A company is set to be formed to take forward the development of Liverpool’s Gay Quarter.
The city council’s cabinet is being asked to endorse a proposal that a community interest company be established for the Stanley Street Quarter.
Since 2011 the quarter has been recognised as a distinctive part of the city centre with a considerable economic potential. A steering group, supported by the council, was set up to deliver a programme establishing Stanley Street as the city’s Gay Quarter and a distinctive destination locally, nationally and internationally.
A community interest company will give stakeholders in the area a greater involvement in the quarter’s future direction and enable more opportunities and flexibility to generate income from grant funding and other sources that would not be possible as part of the council.

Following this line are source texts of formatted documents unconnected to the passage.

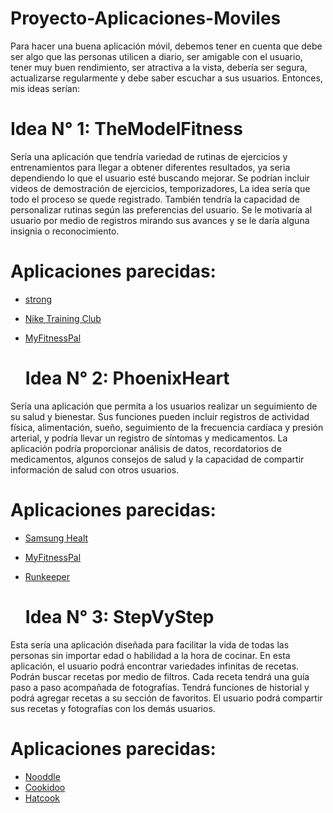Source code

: # Proyecto-Aplicaciones-Moviles

Para hacer una buena aplicación móvil, debemos tener en cuenta que debe ser algo que las personas utilicen a diario, ser amigable con el usuario, tener muy buen rendimiento, ser atractiva a la vista, debería ser segura, actualizarse regularmente y debe saber escuchar a sus usuarios. Entonces, mis ideas serían:

# Idea N° 1: TheModelFitness 

Sería una aplicación que tendría variedad de rutinas de ejercicios y entrenamientos para llegar a obtener diferentes resultados, ya seria dependiendo lo que el usuario esté buscando mejorar. Se podrían incluir videos de demostración de ejercicios, temporizadores, La idea sería que todo el proceso se quede registrado. También tendría la capacidad de personalizar rutinas según las preferencias del usuario. Se le motivaría al usuario por medio de registros mirando sus avances y se le daría alguna insignia o reconocimiento.

# Aplicaciones parecidas: 

- [strong](https://www.strong.app/)
- [Nike Training Club](https://www.nike.com/es/ntc-app)
- [MyFitnessPal](https://www.myfitnesspal.com/es)

  # Idea N° 2: PhoenixHeart 

Sería una aplicación que permita a los usuarios realizar un seguimiento de su salud y bienestar. Sus funciones pueden incluir registros de actividad física, alimentación, sueño, seguimiento de la frecuencia cardíaca y presión arterial, y podría llevar un registro de síntomas y medicamentos. La aplicación podría proporcionar análisis de datos, recordatorios de medicamentos, algunos consejos de salud y la capacidad de compartir información de salud con otros usuarios.

# Aplicaciones parecidas: 

- [Samsung Healt](https://www.samsung.com/co/apps/samsung-health/)
- [MyFitnessPal](https://www.myfitnesspal.com/es)
- [Runkeeper](https://runkeeper.com/cms/)


  # Idea N° 3: StepVyStep

Esta sería una aplicación diseñada para facilitar la vida de todas las personas sin importar edad o habilidad a la hora de cocinar. En esta aplicación, el usuario podrá encontrar variedades infinitas de recetas. Podrán buscar recetas por medio de filtros. Cada receta tendrá una guía paso a paso acompañada de fotografías. Tendrá funciones de historial y podrá agregar recetas a su sección de favoritos. El usuario podrá compartir sus recetas y fotografías con los demás usuarios. 

# Aplicaciones parecidas: 

- [Nooddle](https://nooddle.es.aptoide.com/app)
- [Cookidoo](https://cookidoo.es/foundation/es-ES)
- [Hatcook](https://hatcook-que-cocino-hoy.es.aptoide.com/app)
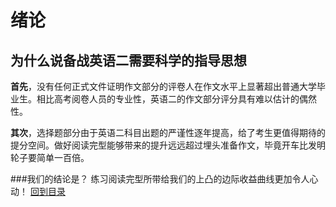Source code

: # 绪论
## 为什么说备战英语二需要科学的指导思想
**首先**，没有任何正式文件证明作文部分的评卷人在作文水平上显著超出普通大学毕业生。相比高考阅卷人员的专业性，英语二的作文部分评分具有难以估计的偶然性。

**其次**，选择题部分由于英语二科目出题的严谨性逐年提高，给了考生更值得期待的提分空间。做好阅读完型能够带来的提升远远超过埋头准备作文，毕竟开车比发明轮子要简单一百倍。

###我们的结论是？
练习阅读完型所带给我们的上凸的边际收益曲线更加令人心动！
[回到目录](https://github.com/Comac123/EN666/blob/master/README.md)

“The Stanley Street Quarter has been a success story,” said Councillor Nick Small, cabinet member for employment, enterprise and skills. “It is a vibrant area which not only has a great night time economy but also has a number of highly successful independent traders.
“But the vision for the Quarter needs to be driven forward and it should be the local stakeholders who are directly involved in their area who need to be at the forefront of that vision.
“Community interest companies are operating successfully in other areas such as Ropewalks and the Baltic Triangle and this is the best way forward for Stanley Street.”
The proposal will be considered by the cabinet on 6 December.
If endorsed, it is anticipated that the community interest company will be registered in time for the new year. The council will continue to support the CIC after its founding to help ensure the initiative’s success.
Andi Herring, the Project Officer for the Stanley Street Quarter, said: “Being able to stand on our own two feet as one of the city’s CICs is a natural next step for the area. The support and investment since the original recognition, as well as the huge potential for funding opportunities, means that the Quarter is in an ideal place to be transformed into a destination that the city and the LGBT community deserves.
“The community is certainly behind it and we have made sure that is built into how the CIC will work. Members of the community, local stakeholders and residents all have spaces reserved on the board as well as an open and transparent communications strategy.
“We don’t want to create a space and expect people to come, we want the community to shape the space and make it one that everyone can enjoy.”
The Liverpool City Region is home to over 94,000 LGBT people, the same figure as San Francisco – one of the world’s best known LGBT destinations, in addition to the thousands who travel to the city every day for work or as tourists.
The new CIC intends to launch its website and a huge public consultation for the New Year which will let members of the community shape the area’s direction and get more involved.
Pictured above: The unveiling of the new signs at Stanley Street.